Stochastik-Strategien für Aktien
1. Überkauft/Überverkauft-Umkehrstrategie
Der klassische Ansatz: Warte, bis der Stochastik in den überverkauften Bereich (unter 20) eintritt, und steige dann long ein, sobald %K wieder über %D kreuzt. Schließe die Position, wenn der Stochastik überkauft (über 80) ist und eine bärische Kreuzung erscheint.
Diese Strategie funktioniert am besten in seitwärts laufenden, trendlosen Märkten. In einem starken Aufwärtstrend können überverkaufte Werte kaum auftreten.

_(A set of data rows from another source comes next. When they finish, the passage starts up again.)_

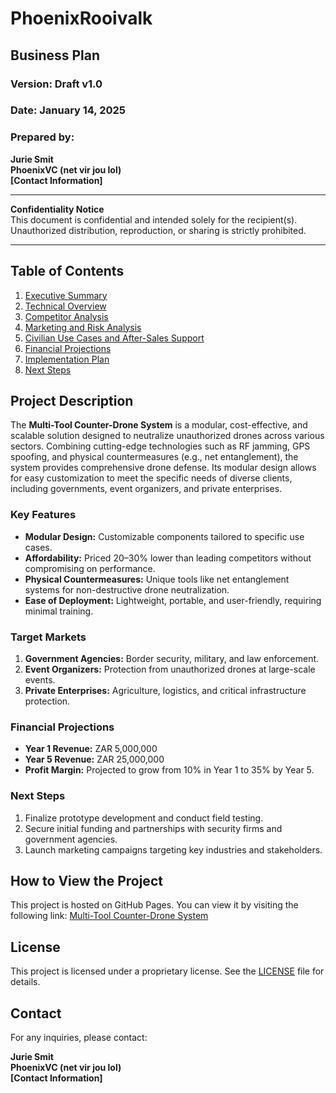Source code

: # PhoenixRooivalk

## Business Plan

### Version: Draft v1.0  
### Date: January 14, 2025  

### Prepared by:  
**Jurie Smit**  
**PhoenixVC (net vir jou lol)**  
**[Contact Information]**

---

**Confidentiality Notice**  
This document is confidential and intended solely for the recipient(s). Unauthorized distribution, reproduction, or sharing is strictly prohibited.

---

## Table of Contents
1. [Executive Summary](./executive-summary.md)
2. [Technical Overview](./technical-overview.md)
3. [Competitor Analysis](./competitor-analysis.md)
4. [Marketing and Risk Analysis](./marketing-and-risk-analysis.md)
5. [Civilian Use Cases and After-Sales Support](./civilian-use-cases.md)
6. [Financial Projections](./financial-projections.md)
7. [Implementation Plan](./implementation-plan.md)
8. [Next Steps](./next-steps.md)

## Project Description

The **Multi-Tool Counter-Drone System** is a modular, cost-effective, and scalable solution designed to neutralize unauthorized drones across various sectors. Combining cutting-edge technologies such as RF jamming, GPS spoofing, and physical countermeasures (e.g., net entanglement), the system provides comprehensive drone defense. Its modular design allows for easy customization to meet the specific needs of diverse clients, including governments, event organizers, and private enterprises.

### Key Features

- **Modular Design:** Customizable components tailored to specific use cases.
- **Affordability:** Priced 20–30% lower than leading competitors without compromising on performance.
- **Physical Countermeasures:** Unique tools like net entanglement systems for non-destructive drone neutralization.
- **Ease of Deployment:** Lightweight, portable, and user-friendly, requiring minimal training.

### Target Markets

1. **Government Agencies:** Border security, military, and law enforcement.
2. **Event Organizers:** Protection from unauthorized drones at large-scale events.
3. **Private Enterprises:** Agriculture, logistics, and critical infrastructure protection.

### Financial Projections

- **Year 1 Revenue:** ZAR 5,000,000  
- **Year 5 Revenue:** ZAR 25,000,000  
- **Profit Margin:** Projected to grow from 10% in Year 1 to 35% by Year 5.

### Next Steps

1. Finalize prototype development and conduct field testing.  
2. Secure initial funding and partnerships with security firms and government agencies.  
3. Launch marketing campaigns targeting key industries and stakeholders.

## How to View the Project

This project is hosted on GitHub Pages. You can view it by visiting the following link: [Multi-Tool Counter-Drone System](https://yourusername.github.io/web-project/)

## License

This project is licensed under a proprietary license. See the [LICENSE](./LICENSE) file for details.

## Contact

For any inquiries, please contact:

**Jurie Smit**  
**PhoenixVC (net vir jou lol)**  
**[Contact Information]**

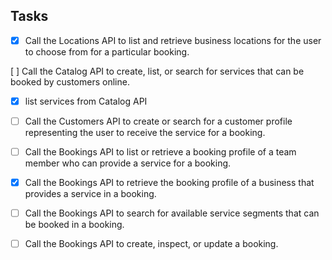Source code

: ## Tasks

- [x] Call the Locations API to list and retrieve business locations for the user to choose from for a particular booking.

[ ] Call the Catalog API to create, list, or search for services that can be booked by customers online.
- [x] list services from Catalog API 

- [ ] Call the Customers API to create or search for a customer profile representing the user to receive the service for a booking.

- [ ] Call the Bookings API to list or retrieve a booking profile of a team member who can provide a service for a booking.

- [x] Call the Bookings API to retrieve the booking profile of a business that provides a service in a booking.

- [ ] Call the Bookings API to search for available service segments that can be booked in a booking.

- [ ] Call the Bookings API to create, inspect, or update a booking.

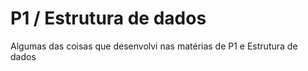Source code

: # P1 / Estrutura de dados
Algumas das coisas que desenvolvi nas matérias de P1 e Estrutura de dados
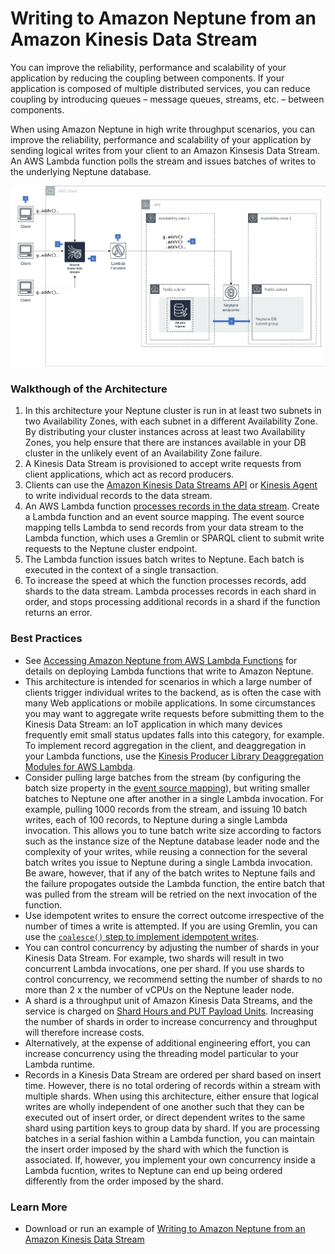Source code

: # Writing to Amazon Neptune from an Amazon Kinesis Data Stream

You can improve the reliability, performance and scalability of your application by reducing the coupling between components. If your application is composed of multiple distributed services, you can reduce coupling by introducing queues – message queues, streams, etc. – between components.

When using Amazon Neptune in high write throughput scenarios, you can improve the reliability, performance and scalability of your application by sending logical writes from your client to an Amazon Kinsesis Data Stream. An AWS Lambda function  polls the stream and issues batches of writes to the underlying Neptune database.

![Kinesis Neptune](kinesis-neptune.png)

### Walkthough of the Architecture

  1. In this architecture your Neptune cluster is run in at least two subnets in two Availability Zones, with each subnet in a different Availability Zone. By distributing your cluster instances across at least two Availability Zones, you help ensure that there are instances available in your DB cluster in the unlikely event of an Availability Zone failure.
  2. A Kinesis Data Stream is provisioned to accept write requests from client applications, which act as record producers.
  3. Clients can use the [Amazon Kinesis Data Streams API](https://docs.aws.amazon.com/streams/latest/dev/developing-producers-with-sdk.html) or [Kinesis Agent](https://docs.aws.amazon.com/streams/latest/dev/writing-with-agents.html) to write individual records to the data stream.
  4. An AWS Lambda function [processes records in the data stream](https://docs.aws.amazon.com/lambda/latest/dg/with-kinesis.html). Create a Lambda function and an event source mapping. The event source mapping tells Lambda to send records from your data stream to the Lambda function, which uses a Gremlin or SPARQL client to submit write requests to the Neptune cluster endpoint.
  5. The Lambda function issues batch writes to Neptune. Each batch is executed in the context of a single transaction. 
  6. To increase the speed at which the function processes records, add shards to the data stream. Lambda processes records in each shard in order, and stops processing additional records in a shard if the function returns an error.

### Best Practices

  * See [Accessing Amazon Neptune from AWS Lambda Functions](../../src/accessing-from-aws-lambda) for details on deploying Lambda functions that write to Amazon Neptune.
  * This architecture is intended for scenarios in which a large number of clients trigger individual writes to the backend, as is often the case with many Web applications or mobile applications. In some circumstances you may want to aggregate write requests before submitting them to the Kinesis Data Stream: an IoT application in which many devices frequently emit small status updates falls into this category, for example. To implement record aggregation in the client, and deaggregation in your Lambda functions, use the [Kinesis Producer Library Deaggregation Modules for AWS Lambda](https://github.com/awslabs/kinesis-aggregation).
  * Consider pulling large batches from the stream (by configuring the batch size property in the [event source mapping](https://docs.aws.amazon.com/lambda/latest/dg/with-kinesis.html#services-kinesis-eventsourcemapping)), but writing smaller batches to Neptune one after another in a single Lambda invocation. For example, pulling 1000 records from the stream, and issuing 10 batch writes, each of 100 records, to Neptune during a single Lambda invocation. This allows you to tune batch write size according to factors such as the instance size of the Neptune database leader node and the complexity of your writes, while reusing a connection for the several batch writes you issue to Neptune during a single Lambda invocation. Be aware, however, that if any of the batch writes to Neptune fails and the failure propogates outside the Lambda function, the entire batch that was pulled from the stream will be retried on the next invocation of the function. 
  * Use idempotent writes to ensure the correct outcome irrespective of the number of times a write is attempted. If you are using Gremlin, you can use the [`coalesce()` step to implement idempotent writes](http://kelvinlawrence.net/book/Gremlin-Graph-Guide.html#coaladdv).
  * You can control concurrency by adjusting the number of shards in your Kinesis Data Stream. For example, two shards will result in two concurrent Lambda invocations, one per shard. If you use shards to control concurrency, we recommend setting the number of shards to no more than 2 x the number of vCPUs on the Neptune leader node.
  * A shard is a throughput unit of Amazon Kinesis Data Streams, and the service is charged on [Shard Hours and PUT Payload Units](https://aws.amazon.com/kinesis/data-streams/pricing/). Increasing the number of shards in order to increase concurrency and throughput will therefore increase costs. 
  * Alternatively, at the expense of additional engineering effort, you can increase concurrency using the threading model particular to your Lambda runtime.
  * Records in a Kinesis Data Stream are ordered per shard based on insert time. However, there is no total ordering of records within a stream with multiple shards. When using this architecture, either ensure that logical writes are wholly independent of one another such that they can be executed out of insert order, or direct dependent writes to the same shard using partition keys to group data by shard. If you are processing batches in a serial fashion within a Lambda function, you can maintain the insert order imposed by the shard with which the function is associated. If, however, you implement your own concurrency inside a Lambda fucntion, writes to Neptune can end up being ordered differently from the order imposed by the shard.
  
### Learn More

  * Download or run an example of [Writing to Amazon Neptune from an Amazon Kinesis Data Stream](https://github.com/aws-samples/amazon-neptune-samples/tree/master/gremlin/stream-2-neptune)
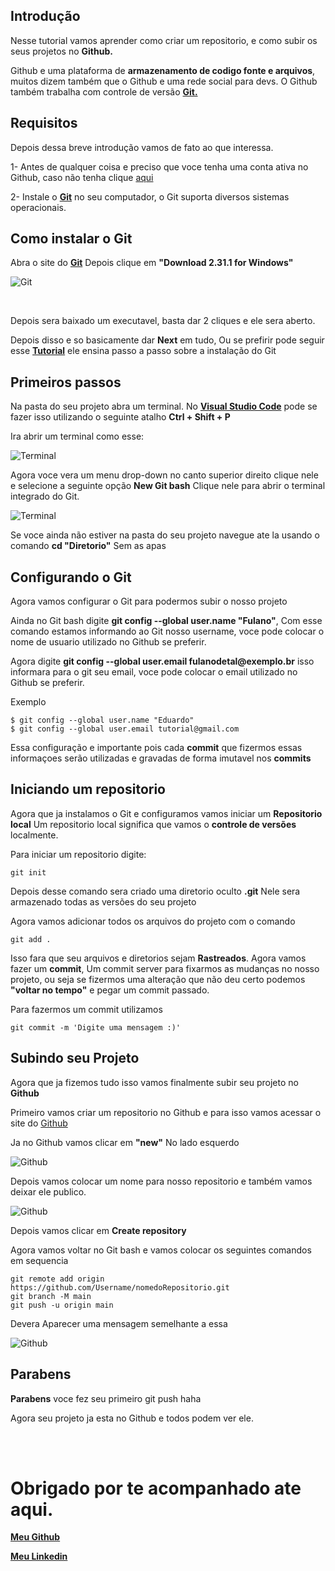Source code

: ## Introdução
<p>Nesse tutorial vamos aprender como criar um repositorio, e como subir os seus projetos no <strong>Github.</strong></p>

<p>Github e uma plataforma de <strong>armazenamento de codigo fonte e arquivos</strong>, muitos dizem também que o Github e uma rede social para devs. O Github também trabalha com controle de versão <strong><a href="https://git-scm.com">Git.</a></strong></p>

## Requisitos 

<p>Depois dessa breve introdução vamos de fato ao que interessa.</p>
<p>1- Antes de qualquer coisa e preciso que voce tenha uma conta ativa no Github, caso não tenha clique <a href="https://github.com/join">aqui</a></p>

<p>2- Instale o <strong><a href="https://git-scm.com">Git</a></strong> no seu computador, o Git suporta diversos sistemas operacionais.</p>

## Como instalar o Git 

<p>Abra o site do <strong><a href="https://git-scm.com">Git</a></strong> Depois clique em <strong>"Download 2.31.1 for Windows"</strong></p> 

![Git](https://dev-to-uploads.s3.amazonaws.com/uploads/articles/kiwfz825kvk9i3agvd4x.png)

<br><p>Depois sera baixado um executavel, basta dar 2 cliques e ele sera aberto.</p>
<p>Depois disso e so basicamente dar <strong>Next</strong> em tudo, Ou se prefirir pode seguir esse <strong><a href="https://dicasdeprogramacao.com.br/como-instalar-o-git-no-windows/">Tutorial</a></strong> ele ensina passo a passo sobre a instalação do Git</p>

## Primeiros passos

<p>Na pasta do seu projeto abra um terminal. No <strong><a href="https://code.visualstudio.com/">Visual Studio Code</a></strong> pode se fazer isso utilizando o seguinte atalho <strong>Ctrl + Shift + P</strong></p> 
<p>Ira abrir um terminal como esse:</p>

![Terminal](https://dev-to-uploads.s3.amazonaws.com/uploads/articles/i0ef60v8u2h3sj7gb9hn.png)


<p>Agora voce vera um menu drop-down no canto superior direito clique nele e selecione a seguinte opção <strong>New Git bash</strong> Clique nele para abrir o terminal integrado do Git.</p>


![Terminal](https://dev-to-uploads.s3.amazonaws.com/uploads/articles/tviim64d6lkmmeclz5a2.png)

<p>Se voce ainda não estiver na pasta do seu projeto navegue ate la usando o comando <strong>cd "Diretorio"</strong> Sem as apas</p>

## Configurando o Git

<p>Agora vamos configurar o Git para podermos subir o nosso projeto</p>

<p>Ainda no Git bash digite <strong>git config --global user.name "Fulano"</strong>, Com esse comando estamos informando ao Git nosso username, voce pode colocar o nome de usuario utilizado no Github se preferir.</p>

<p>Agora digite <strong>git config --global user.email fulanodetal@exemplo.br</strong> isso informara para o git seu email, voce pode colocar o email utilizado no Github se preferir.</p>

<p>Exemplo</p>

    $ git config --global user.name "Eduardo"
    $ git config --global user.email tutorial@gmail.com

<p>Essa configuração e importante pois cada <strong>commit</strong> que fizermos essas informaçoes serão utilizadas e gravadas de forma imutavel nos <strong>commits</strong></p>

## Iniciando um repositorio

<p>Agora que ja instalamos o Git e configuramos vamos iniciar um <strong>Repositorio local</strong> Um repositorio local significa que vamos o <strong>controle de versões</strong> localmente.</p>

<p>Para iniciar um repositorio digite:</p>

    git init

<p>Depois desse comando sera criado uma diretorio oculto <strong>.git</strong> Nele sera armazenado todas as versões do seu projeto</p>

<p>Agora vamos adicionar todos os arquivos do projeto com o comando</p>

    git add .

<p>Isso fara que seu arquivos e diretorios sejam <strong>Rastreados</strong>. Agora vamos fazer um <strong>commit</strong>, Um commit server para fixarmos as mudanças no nosso projeto, ou seja se fizermos uma alteração que não deu certo podemos <strong>"voltar no tempo"</strong> e pegar um commit passado.</p>

<p>Para fazermos um commit utilizamos</p>

    git commit -m 'Digite uma mensagem :)'

## Subindo seu Projeto

<p>Agora que ja fizemos tudo isso vamos finalmente subir seu projeto no <strong>Github</strong></p>

<p>Primeiro vamos criar um repositorio no Github e para isso vamos acessar o site do <a href="https://github.com">Github</a></p>

<p>Ja no Github vamos clicar em <strong>"new"</strong> No lado esquerdo</p>

![Github](https://dev-to-uploads.s3.amazonaws.com/uploads/articles/olwn8btiixa0kfxy95jw.png)

<p>Depois vamos colocar um nome para nosso repositorio e também vamos deixar ele publico.</p>


![Github](https://dev-to-uploads.s3.amazonaws.com/uploads/articles/3dnu8mpdhx9fez345eie.png)

<p>Depois vamos clicar em <strong>Create repository</strong></p> 

<p>Agora vamos voltar no Git bash e vamos colocar os seguintes comandos em sequencia</p>

    git remote add origin https://github.com/Username/nomedoRepositorio.git
    git branch -M main
    git push -u origin main

<p>Devera Aparecer uma mensagem semelhante a essa</p>

![Github](https://dev-to-uploads.s3.amazonaws.com/uploads/articles/jj70k86xw1u18h933if0.jpg)

## Parabens 

<p><strong>Parabens</strong> voce fez seu primeiro git push haha</p>

<p>Agora seu projeto ja esta no Github e todos podem ver ele.</p>

<br><br><h1>Obrigado por te acompanhado ate aqui.</h1>

<p><strong><a href="https://github.com/Chapadox">Meu Github</a></strong></p>
<p><strong><a href="https://www.linkedin.com/in/destr00/">Meu Linkedin</a></strong></p>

2. Stochastik + Trendfilter
Kombiniere den Stochastik mit einem trendfolgendem Indikator wie einem 50- oder 200-Perioden-Gleitenden-Durchschnitt:
- Im Aufwärtstrend — achte nur auf bullische Kreuzungen (Kaufsignale). Ignoriere bärische Kreuzungen.
- Im Abwärtstrend — achte nur auf bärische Kreuzungen (Verkaufs-/Short-Signale). Ignoriere bullische Kreuzungen.
Dieser Filter reduziert Fehlsignale aus gegenläufigen Trades erheblich.
3. Stochastik + RSI-Bestätigung
Wenn Stochastik und RSI übereinstimmen, ist das Signal stärker:
- Beide unterhalb ihrer überverkauften Schwellen (Stochastik < 20, RSI < 30) → stärkeres Kaufsignal
- Beide oberhalb ihrer überkauften Schwellen (Stochastik > 80, RSI > 70) → stärkeres Verkaufssignal
Zwei Momentum-Indikatoren gemeinsam zu nutzen verringert die Gefahr, auf das Rauschen eines einzelnen Indikators zu reagieren.
Häufige Fehler
Bei jedem Signal in einem starken Trend handeln. In einem anhaltenden Aufwärtstrend kann der Stochastik lange über 80 verbleiben. Wer jeden überkauften Wert verkauft, häuft häufige Verluste an. Prüfe immer zuerst den übergeordneten Trend.
Den übergeordneten Trend ignorieren. Der Stochastik ist in Seitwärtsmärkten am zuverlässigsten. Wird er in einem starken Trend isoliert eingesetzt, führt das zu verfrühten Ein- und Ausstiegen.
Standardeinstellungen blind vertrauen. Die 14-Perioden-Einstellung ist ein Ausgangspunkt, keine Regel. Kürzere Perioden (z. B. 5) machen den Indikator empfindlicher; längere Perioden (z. B. 21) glätten ihn. Passe die Einstellungen an den Zeitrahmen und das Handelsinstrument an.
Fazit
Der Stochastik-Oszillator ist ein vielseitiges Momentum-Werkzeug, das Tradern hilft, potenzielle Wendepunkte zu identifizieren, Einstiege präziser zu timen und zu vermeiden, Kurse an Extremen hinterherzulaufen. Wie jeder Indikator entfaltet er sein Potenzial am besten in Kombination mit Trendanalyse, Kurskontext und Bestätigungssignalen.